Document images with source code
============================================================

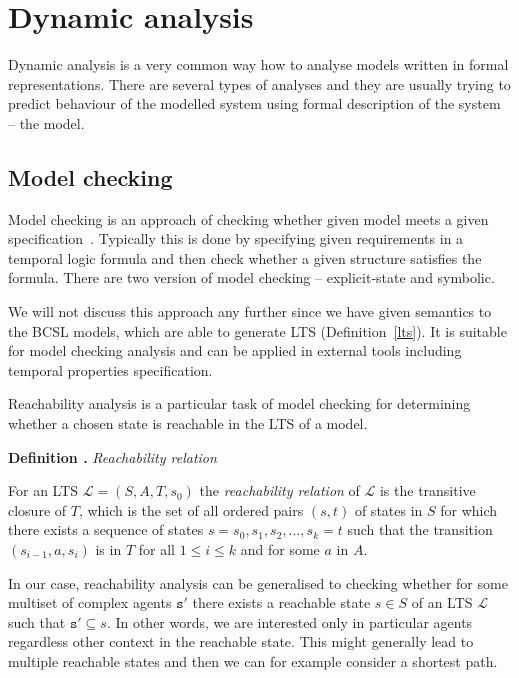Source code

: \documentclass[12pt, twoside]{fithesis2} %
\newcounter{counter}[section]
\renewcommand{\thecounter}{\thesection.\arabic{counter}}
\newenvironment{definition}[1]{\bigskip\refstepcounter{counter}\noindent\textbf{Definition \thecounter } \emph{#1} \par\nopagebreak \begin{itshape}}{\end{itshape}\bigskip}
\begin{document}
\section{Dynamic analysis}

Dynamic analysis is a very common way how to analyse models written in formal representations. There are several types of analyses and they are usually trying to predict behaviour of the modelled system using formal description of the system -- the model.

\subsection{Model checking}

Model checking is an approach of checking whether given model meets a given specification~\cite{clarke1999model}. Typically this is done by specifying given requirements in a temporal logic formula and then check whether a given structure satisfies the formula. There are two version of model checking -- explicit-state and symbolic.

We will not discuss this approach any further since we have given semantics to the BCSL models, which are able to generate LTS (Definition~\ref{lts}). It is suitable for model checking analysis and can be applied in external tools including temporal properties specification.

Reachability analysis is a particular task of model checking for determining whether a chosen state is reachable in the LTS of a model.

\begin{definition}{Reachability relation}
\label{reachability_relation}
For an LTS $\mathcal{L} = (S, A, T, s_0)$ the \emph{reachability relation} of $\mathcal{L}$ is the transitive closure of $T$, which is the set of all ordered pairs $(s,t)$ of states in $S$ for which there exists a sequence of states $s = s_0, s_1, s_2, \ldots, s_k = t$ such that the transition $(s_{i-1}, a, s_i)$ is in $T$ for all $1 \leq i \leq k$ and for some $a$ in $A$.
\end{definition}

In our case, reachability analysis can be generalised to checking whether for some multiset of complex agents $\mathtt{s}'$ there exists a reachable state $s \in S$ of an LTS $\mathcal{L}$ such that $\mathtt{s}' \subseteq s$. In other words, we are interested only in particular agents regardless other context in the reachable state. This might generally lead to multiple reachable states and then we can for example consider a shortest path.
\end{document}
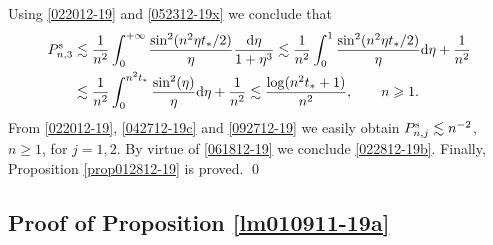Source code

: \documentclass[EJP]{ejpecp} %
\renewcommand{\ge}{\geqslant}
\newcommand{\dd  }{\mathrm{d}}
\numberwithin{equation}{section}
\begin{document}
Using \eqref{022012-19} and \eqref{052312-19x} we conclude that
\begin{align}
  \label{061812-19abis}
P^{\rm s}_{n,3}
& \lesssim \frac{1}{n^2}\int_{0}^{+\infty}\frac{\sin^2(n^2\eta
  t_*/2)}{\eta} \frac{\dd\eta}{1+\eta^{3}}\lesssim  \frac{1}{n^2}\int_{0}^{1}\frac{\sin^2(n^2\eta
  t_*/2)}{\eta}\dd\eta+\frac{1}{n^2}\\
&
  \lesssim \frac{1}{n^2}\int_{0}^{n^2t_*}\frac{\sin^2(\eta
  )}{\eta}\dd\eta +\frac{1}{n^2}\lesssim \frac{\log(n^2 t_*+1)}{n^2},\qquad n\ge1.\notag
 \end{align} 
From  \eqref{022012-19}, \eqref{042712-19c} and \eqref{092712-19} we easily obtain
$
P^{\rm s}_{n,j}
\lesssim n^{-2}$, $n\ge1$, for $j=1,2$.
 By virtue of \eqref{061812-19} we  conclude \eqref{022812-19b}. Finally, Proposition \ref{prop012812-19} is proved. \qed









\subsection{Proof of Proposition \ref{lm010911-19a}}

\label{sec8}
\end{document}
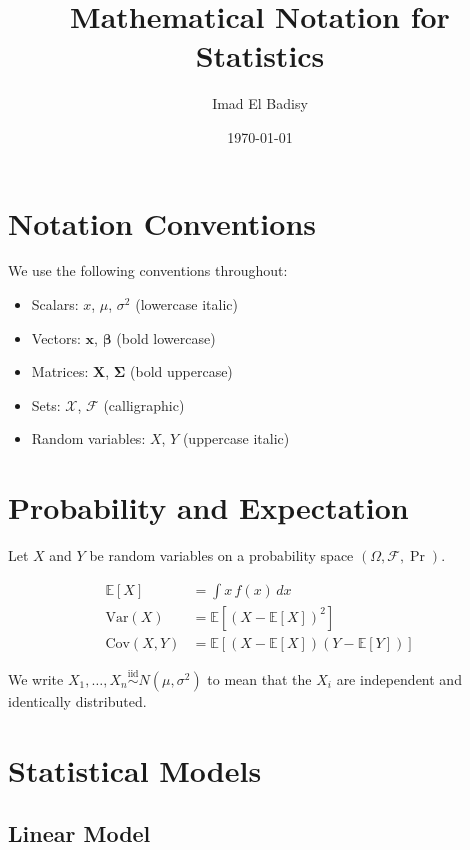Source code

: \documentclass[12pt, a4paper]{article}
\title{Mathematical Notation for Statistics}
\author{Imad El Badisy}
\date{\today}
\newcommand{\E}{\mathbb{E}}
\newcommand{\Var}{\mathrm{Var}}
\newcommand{\Cov}{\mathrm{Cov}}
\newcommand{\iid}{\overset{\text{iid}}{\sim}}
\theoremstyle{definition}
\theoremstyle{remark}
\begin{document}
\maketitle
\tableofcontents
\newpage

\section{Notation Conventions}

We use the following conventions throughout:

\begin{itemize}
  \item Scalars: $x$, $\mu$, $\sigma^2$ (lowercase italic)
  \item Vectors: $\mathbf{x}$, $\boldsymbol{\beta}$ (bold lowercase)
  \item Matrices: $\mathbf{X}$, $\boldsymbol{\Sigma}$ (bold uppercase)
  \item Sets: $\mathcal{X}$, $\mathcal{F}$ (calligraphic)
  \item Random variables: $X$, $Y$ (uppercase italic)
\end{itemize}

\section{Probability and Expectation}

Let $X$ and $Y$ be random variables on a probability
space $(\Omega, \mathcal{F}, \Pr)$.

\begin{align}
  \E[X]        &= \int x \, f(x) \, dx                    \\
  \Var(X)      &= \E\left[(X - \E[X])^2\right]            \\
  \Cov(X, Y)   &= \E\left[(X - \E[X])(Y - \E[Y])\right]
\end{align}

We write $X_1, \ldots, X_n \iid N(\mu, \sigma^2)$ to mean
that the $X_i$ are independent and identically distributed.

\section{Statistical Models}

\subsection{Linear Model}
\end{document}

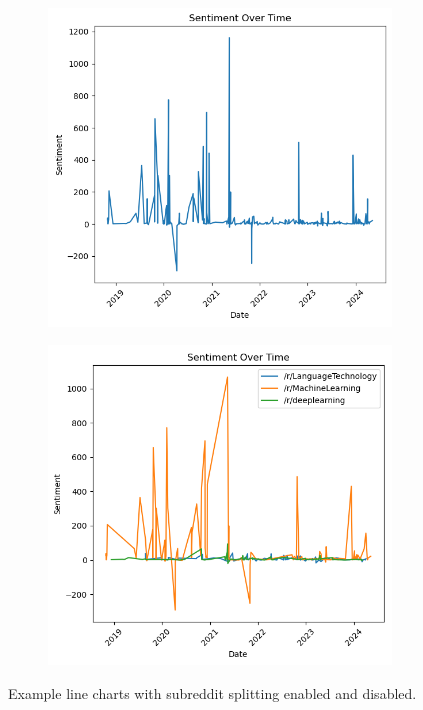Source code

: \begin{figure}[h]
    \centering
    \begin{subfigure}{0.49\textwidth}
        \centering
        \includegraphics[width=\textwidth]{figures/line-chart.png}
    \end{subfigure}
    \begin{subfigure}{0.49\textwidth}
        \centering
        \includegraphics[width=\textwidth]{figures/split-line-chart.png}
    \end{subfigure}
    \caption{Example line charts with subreddit splitting enabled and disabled.}
\end{figure}

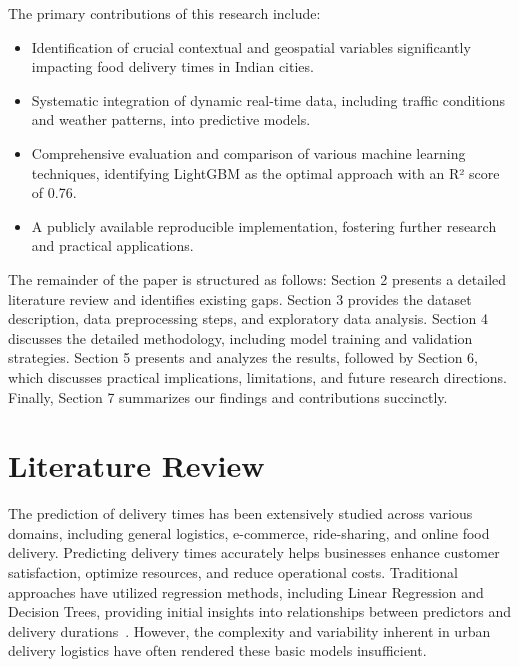 \documentclass[10pt,twocolumn,letterpaper]{article}
\begin{document}
The primary contributions of this research include:

\begin{itemize}
    \item Identification of crucial contextual and geospatial variables significantly impacting food delivery times in Indian cities.
    \item Systematic integration of dynamic real-time data, including traffic conditions and weather patterns, into predictive models.
    \item Comprehensive evaluation and comparison of various machine learning techniques, identifying LightGBM as the optimal approach with an R² score of 0.76.
    \item A publicly available reproducible implementation, fostering further research and practical applications.
\end{itemize}

The remainder of the paper is structured as follows: Section 2 presents a detailed literature review and identifies existing gaps. Section 3 provides the dataset description, data preprocessing steps, and exploratory data analysis. Section 4 discusses the detailed methodology, including model training and validation strategies. Section 5 presents and analyzes the results, followed by Section 6, which discusses practical implications, limitations, and future research directions. Finally, Section 7 summarizes our findings and contributions succinctly.

\section{Literature Review}

The prediction of delivery times has been extensively studied across various domains, including general logistics, e-commerce, ride-sharing, and online food delivery. Predicting delivery times accurately helps businesses enhance customer satisfaction, optimize resources, and reduce operational costs. Traditional approaches have utilized regression methods, including Linear Regression and Decision Trees, providing initial insights into relationships between predictors and delivery durations~\cite{scikit-learn}. However, the complexity and variability inherent in urban delivery logistics have often rendered these basic models insufficient.
\end{document}
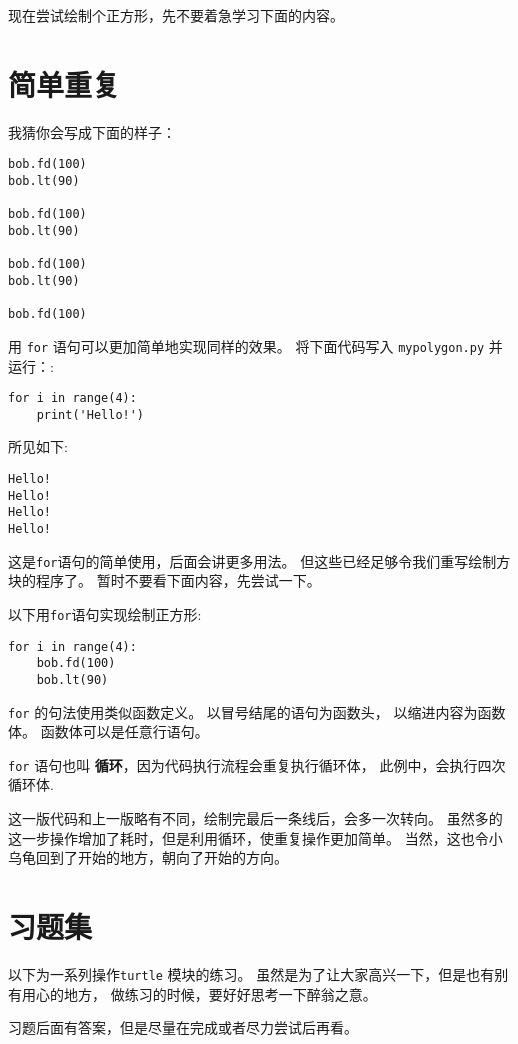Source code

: \documentclass[10pt]{book}
\begin{document}
现在尝试绘制个正方形，先不要着急学习下面的内容。


\section{简单重复}
\label{repetition}

我猜你会写成下面的样子：

\begin{verbatim}
bob.fd(100)
bob.lt(90)

bob.fd(100)
bob.lt(90)

bob.fd(100)
bob.lt(90)

bob.fd(100)
\end{verbatim}
%
用 {\tt for} 语句可以更加简单地实现同样的效果。
将下面代码写入 {\tt mypolygon.py} 并运行：:

\begin{verbatim}
for i in range(4):
    print('Hello!')
\end{verbatim}
%
所见如下:

\begin{verbatim}
Hello!
Hello!
Hello!
Hello!
\end{verbatim}
%
这是{\tt for}语句的简单使用，后面会讲更多用法。
但这些已经足够令我们重写绘制方块的程序了。
暂时不要看下面内容，先尝试一下。

以下用{\tt for}语句实现绘制正方形:

\begin{verbatim}
for i in range(4):
    bob.fd(100)
    bob.lt(90)
\end{verbatim}
%
{\tt for} 的句法使用类似函数定义。
以冒号结尾的语句为函数头，
以缩进内容为函数体。
函数体可以是任意行语句。

 {\tt for} 语句也叫 {\bf 循环}，因为代码执行流程会重复执行循环体，
此例中，会执行四次循环体.

这一版代码和上一版略有不同，绘制完最后一条线后，会多一次转向。
虽然多的这一步操作增加了耗时，但是利用循环，使重复操作更加简单。
当然，这也令小乌龟回到了开始的地方，朝向了开始的方向。

\section{习题集}
以下为一系列操作{\tt turtle} 模块的练习。
虽然是为了让大家高兴一下，但是也有别有用心的地方，
做练习的时候，要好好思考一下醉翁之意。

习题后面有答案，但是尽量在完成或者尽力尝试后再看。
\end{document}
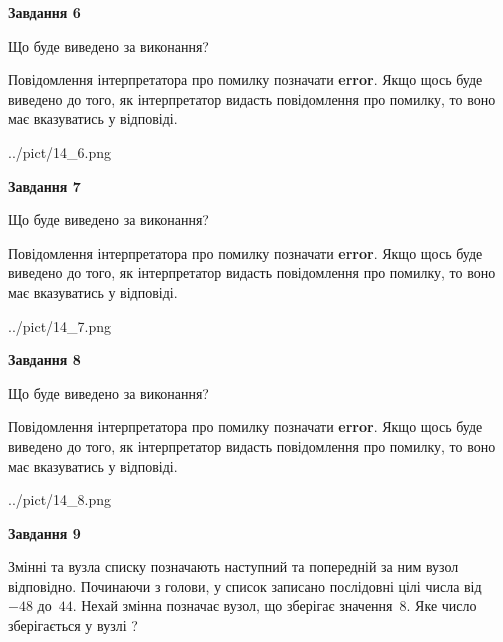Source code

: \documentclass[12pt, ukrainian]{article}
\begin{document}
{\begin {large}
{\begin {center}\textbf{Завдання 6}\end {center}}\par
Що буде виведено за виконання?

Повідомлення інтерпретатора про помилку позначати \textbf{error}.
Якщо щось буде виведено до того, як інтерпретатор видасть повідомлення про помилку, 
то воно має вказуватись у відповіді. \par


\begin{center}
	{../pict/14_6.png}
\end{center}
\newpage

{\begin {center}\textbf{Завдання 7}\end {center}}\par
Що буде виведено за виконання?

Повідомлення інтерпретатора про помилку позначати \textbf{error}.
Якщо щось буде виведено до того, як інтерпретатор видасть повідомлення про помилку, 
то воно має вказуватись у відповіді. \par


\begin{center}
	{../pict/14_7.png}
\end{center}
\newpage

{\begin {center}\textbf{Завдання 8}\end {center}}\par
Що буде виведено за виконання?

Повідомлення інтерпретатора про помилку позначати \textbf{error}.
Якщо щось буде виведено до того, як інтерпретатор видасть повідомлення про помилку, 
то воно має вказуватись у відповіді. \par


\begin{center}
	{../pict/14_8.png}
\end{center}
\newpage

{\begin {center}\textbf{Завдання 9}\end {center}}\par
Змінні  та  вузла списку позначають наступний та попередній за ним вузол відповідно. Починаючи з голови, у список записано послідовні цілі числа від~$-48$ до~$44$. Нехай змінна  позначає вузол, що зберігає значення~$8$.
Яке число зберігається у вузлі  ?\par
\newpage


\end{large}}
\end{document}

============================================================

● What the task asks
Answer with a single number: how many lines in the data above have the string "such" in them?

● Exercise answer
2